Dataset Open Access

Jingju a cappella singing dataset part2

Rong Gong; Rafael Caro Repetto

这个京剧清唱数据库包含有120个唱段、1265个唱句。此数据库是CompMusic项目所有数据库的一个组成部分(http://compmusic.upf.edu/corpora, http://compmusic.upf.edu/datasets)。CompMusic前期所使用的另一个京剧数据库可以在这里找到(https://doi.org/10.5281/zenodo.344932)。我们邀请了专业和业余的京剧演员参与到录音过程当中,大部分的京剧音乐元素都被囊括在了这个数据库中。此外,它还包含有每个唱段和每个唱句的元数据,以供自动演唱评价的研究使用。

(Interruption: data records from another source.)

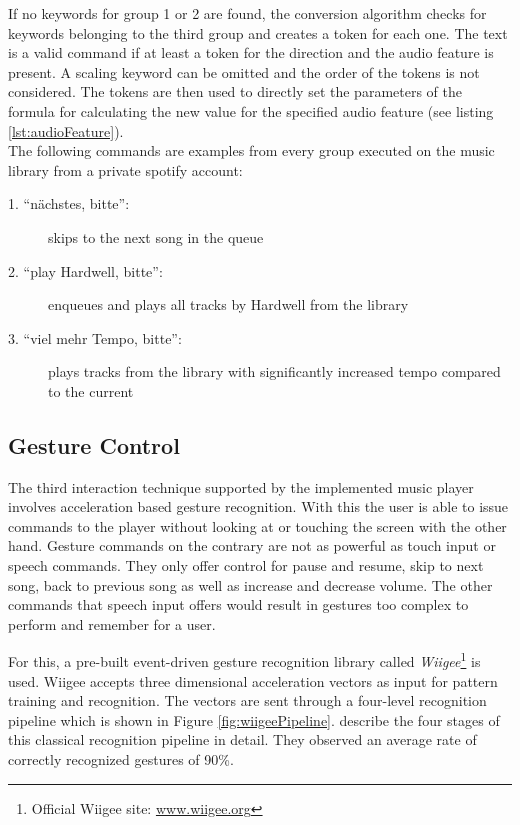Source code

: If no keywords for group 1 or 2 are found, the conversion algorithm checks for keywords belonging to the third group and creates a token for each one. The text is a valid command if at least a token for the direction and the audio feature is present. A scaling keyword can be omitted and the order of the tokens is not considered. The tokens are then used to directly set the parameters of the formula for calculating the new value for the specified audio feature (see listing \ref{lst:audioFeature}).\\

The following commands are examples from every group executed on the music library from a private spotify account:
\begin{description}
	\item[1. ``n\"achstes, bitte'':] skips to the next song in the queue
	\item[2. ``play Hardwell, bitte'':] enqueues and plays all tracks by Hardwell from the library
	\item[3. ``viel mehr Tempo, bitte'':] plays tracks from the library with significantly increased tempo compared to the current
\end{description}


\subsection{Gesture Control}\label{sub:gestureControl}
The third interaction technique supported by the implemented music player involves acceleration based gesture recognition. With this the user is able to issue commands to the player without looking at or touching the screen with the other hand. Gesture commands on the contrary are not as powerful as touch input or speech commands. They only offer control for pause and resume, skip to next song, back to previous song as well as increase and decrease volume. The other commands that speech input offers would result in gestures too complex to perform and remember for a user\cite{kuhnel2011m}.

For this, a pre-built event-driven gesture recognition library called \textit{Wiigee}\footnote{Official Wiigee site: \url{www.wiigee.org}} is used. Wiigee accepts three dimensional acceleration vectors as input for pattern training and recognition. The vectors are sent through a four-level recognition pipeline which is shown in Figure \ref{fig:wiigeePipeline}. \cite{Schlomer:2008:GRW:1347390.1347395} describe the four stages of this classical recognition pipeline in detail. They observed an average rate of correctly recognized gestures of 90\%. 

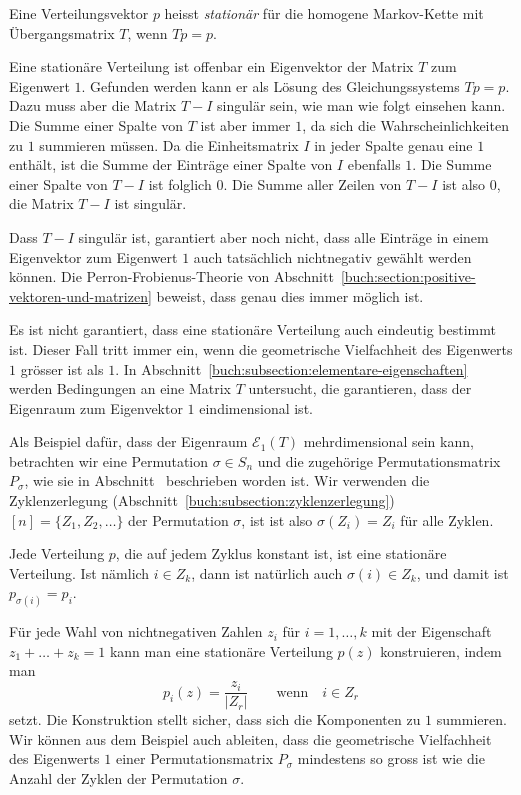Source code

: \begin{definition}
Eine Verteilungsvektor $p$ heisst {\em stationär} für die
homogene Markov-Kette mit Übergangsmatrix $T$, wenn $Tp=p$.
%
\end{definition}

Eine stationäre Verteilung ist offenbar ein Eigenvektor der Matrix
$T$ zum Eigenwert $1$.
Gefunden werden kann er als Lösung des Gleichungssystems $Tp=p$.
Dazu muss aber die Matrix $T-I$ singulär sein, wie man wie folgt
einsehen kann.
Die Summe einer Spalte von $T$ ist aber immer $1$, da sich die
Wahrscheinlichkeiten zu $1$ summieren müssen.
Da die Einheitsmatrix $I$ in jeder Spalte
genau eine $1$ enthält, ist die Summe der Einträge einer Spalte von
$I$ ebenfalls $1$.
Die Summe einer Spalte von $T-I$ ist folglich $0$.
Die Summe aller Zeilen von $T-I$ ist also $0$, die Matrix $T-I$ 
ist singulär.

Dass $T-I$ singulär ist, garantiert aber noch nicht,
dass alle Einträge in einem Eigenvektor zum Eigenwert $1$
auch tatsächlich nichtnegativ gewählt werden können.
Die Perron-Frobienus-Theorie von
%
Abschnitt~\ref{buch:section:positive-vektoren-und-matrizen}
beweist, dass genau dies immer möglich ist.

Es ist nicht garantiert, dass eine stationäre Verteilung
auch eindeutig bestimmt ist.
Dieser Fall tritt immer ein, wenn die geometrische Vielfachheit
des Eigenwerts $1$ grösser ist als $1$.
In Abschnitt~\ref{buch:subsection:elementare-eigenschaften}
werden Bedingungen an eine Matrix $T$ untersucht, die garantieren,
dass der Eigenraum zum Eigenvektor $1$ eindimensional ist.

\begin{beispiel}
Als Beispiel dafür, dass der Eigenraum $\mathcal{E}_1(T)$
mehrdimensional sein kann, betrachten wir eine Permutation $\sigma\in S_n$
%
und die zugehörige Permutationsmatrix $P_\sigma$,
%
wie sie in Abschnitt~\label{buch:section:permutationsmatrizen}
beschrieben worden ist.
Wir verwenden die 
Zyklenzerlegung (Abschnitt~\ref{buch:subsection:zyklenzerlegung})
\(
[n] = \{ Z_1, Z_2,\dots \}
\)
der Permutation $\sigma$, ist ist also $\sigma(Z_i) = Z_i$ für alle
Zyklen.

Jede Verteilung $p$, die auf jedem Zyklus konstant ist, ist eine
stationäre Verteilung.
Ist nämlich $i\in Z_k$, dann ist natürlich auch $\sigma(i)\in Z_k$,
und damit ist $p_{\sigma(i)}=p_i$.

Für jede Wahl von nichtnegativen Zahlen $z_i$ für $i=1,\dots,k$
mit der Eigenschaft $z_1+\dots+z_k=1$ kann man eine stationäre
Verteilung $p(z)$ konstruieren, indem man
\[
p_i(z)
=
\frac{z_i}{|Z_r|}
\qquad\text{wenn}\quad i\in Z_r
\]
setzt.
Die Konstruktion stellt sicher, dass sich die Komponenten zu $1$
summieren.
Wir können aus dem Beispiel auch ableiten, dass die geometrische
Vielfachheit des Eigenwerts $1$ einer Permutationsmatrix $P_\sigma$ 
mindestens so gross ist wie die
Anzahl der Zyklen der Permutation $\sigma$.
\end{beispiel}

This is an jingju (also known as Beijing or Peking opera) a cappella singing audio dataset which consists of 120 arias, accounting for 1265 melodic lines. This dataset is also an extension our existing CompMusic jingju corpora (http://compmusic.upf.edu/corpora) and dataset (http://compmusic.upf.edu/datasets), for example, Jingju a cappella singing dataset part1 (https://doi.org/10.5281/zenodo.344932). Both professional and amateur singers were invited to the dataset recording sessions, and the most common jingju musical elements have been covered. This dataset is also accompanied by metadata per aria and melodic line annotated for automatic singing evaluation research purpose.

 

艺术家 Artists:

我们邀请了5位专业的京剧演员(中国戏曲学院,他们都有丰富的舞台表演和教学经验)和4位非艺术类高校京剧社团的业余京剧演员。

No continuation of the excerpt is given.